Por fin, un ministro descendió hasta nosotros y habló en lengua irania a los presentes, sin dirigirse para nada a mí.
—¿Qué dice? —le pregunté en voz baja a Husbiago.
—Lo que me temía —respondió—. Prepárate para cualquier cosa; pero, hagan lo que hagan, acéptalo sin envararte; quizá sea esa la única manera de salvar hoy nuestras vidas.
Unos fornidos guardianes entraron en la estancia por uno de sus laterales y nos aprehendieron violentamente. Pusieron sogas alrededor de nuestras muñecas y nos sujetaron con los brazos extendidos tirando desde los lados. Noté que me arrancaban la túnica de un tirón. Luego un látigo se descargó sobre mi espalda, una y otra y otra vez, hasta treinta golpes que conté. A mis compañeros les pasó lo mismo. Vi la blanca espalda y los huesudos hombros del anciano Husbiago descarnados, cuando nos arrastraban por mitad del iwan en medio del regocijo general de toda la nobleza persa.
Un empujón nos arrojó a una oscura mazmorra, cuya puerta de hierro se cerró violentamente dejándonos casi a oscuras.
—¿Qué ha pasado? —le pregunté a Husbiago.
—Es la manera que tiene Sapor de entender esta embajada, supongo —respondió, con voz quejumbrosa.
—¿Van a matarnos? —preguntó Elis.
—No lo creo —contestó el anciano—. Si hubieran querido hacerlo, ya estarían nuestras pieles llenas de paja y pendiendo del arco que da entrada al iwan.
—Entonces, ¿a qué viene todo esto? —pregunté yo.
—Es una purificación. El rey de reyes considera que ha vencido a los romanos y que tú vienes a rendir ante sus pies el vasallaje que el emperador le debe. Todo es una maniobra para impresionar a su corte y demostrar que no teme a nada ni a nadie.

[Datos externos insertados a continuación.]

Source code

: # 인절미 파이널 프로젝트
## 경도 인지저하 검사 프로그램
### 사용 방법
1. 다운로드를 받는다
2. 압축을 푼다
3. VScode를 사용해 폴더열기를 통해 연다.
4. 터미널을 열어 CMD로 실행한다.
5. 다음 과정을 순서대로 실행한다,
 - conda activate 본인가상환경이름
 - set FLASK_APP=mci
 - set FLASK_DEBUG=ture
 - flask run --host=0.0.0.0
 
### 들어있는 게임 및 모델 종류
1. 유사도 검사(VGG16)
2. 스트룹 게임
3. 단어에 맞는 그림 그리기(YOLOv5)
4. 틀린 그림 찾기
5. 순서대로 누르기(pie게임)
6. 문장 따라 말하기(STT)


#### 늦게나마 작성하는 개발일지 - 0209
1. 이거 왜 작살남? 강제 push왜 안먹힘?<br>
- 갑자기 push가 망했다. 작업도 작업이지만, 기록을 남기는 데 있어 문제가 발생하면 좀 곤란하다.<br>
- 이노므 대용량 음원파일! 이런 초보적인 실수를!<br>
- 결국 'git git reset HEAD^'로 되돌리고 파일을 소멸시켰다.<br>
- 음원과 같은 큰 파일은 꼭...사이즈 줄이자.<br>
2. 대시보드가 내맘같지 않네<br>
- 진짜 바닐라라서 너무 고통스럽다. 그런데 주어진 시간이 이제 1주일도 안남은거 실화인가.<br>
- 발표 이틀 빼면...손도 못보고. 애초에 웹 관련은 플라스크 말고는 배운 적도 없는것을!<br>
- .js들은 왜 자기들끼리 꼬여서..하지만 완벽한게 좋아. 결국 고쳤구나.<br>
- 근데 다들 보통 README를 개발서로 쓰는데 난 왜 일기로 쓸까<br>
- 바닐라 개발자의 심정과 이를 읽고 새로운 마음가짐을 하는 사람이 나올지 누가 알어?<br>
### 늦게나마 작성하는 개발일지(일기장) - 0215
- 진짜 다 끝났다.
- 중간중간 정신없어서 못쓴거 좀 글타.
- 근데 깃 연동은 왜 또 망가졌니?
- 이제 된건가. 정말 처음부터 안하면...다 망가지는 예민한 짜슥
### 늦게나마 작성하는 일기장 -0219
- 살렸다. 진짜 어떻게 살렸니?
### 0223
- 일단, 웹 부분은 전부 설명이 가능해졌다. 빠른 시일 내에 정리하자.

Nuestro castigo es solo un símbolo de lo que según su justicia corresponde a los vencidos.
—Será un símbolo, pero nos han deshecho las espaldas —dijo Elis.
Permanecimos tres días sin probar alimento y sin que nos dieran siquiera agua. Gracias a que llovía en el exterior, pudimos beber chupando el líquido que chorreaba por las piedras. Llegué a pensar que moriríamos en aquella húmeda y fría mazmorra, fatigados del camino, heridos y hambrientos. A veces el sufrimiento se hacía insoportable y nos retorcíamos y gritábamos sin que nadie nos respondiera. Otras veces permanecíamos acurrucados en un rincón, como transidos y ajenos a lo que nos estaba pasando. Pensé: «Filipo el árabe estará ya en Roma celebrando su victoria con todo lujo de festejos; mientras nosotros nos pudrimos en manos del rey de los persas».
—Tened paciencia —decía Husbiago—. No dejarán que muramos. Esto es para purificarnos. Durante aquellos días, el viejo guerrero rezaba en voz alta.
—Los dioses no escuchan —le decía yo.
—Sí, Él sí escucha… Él escucha siempre —replicaba.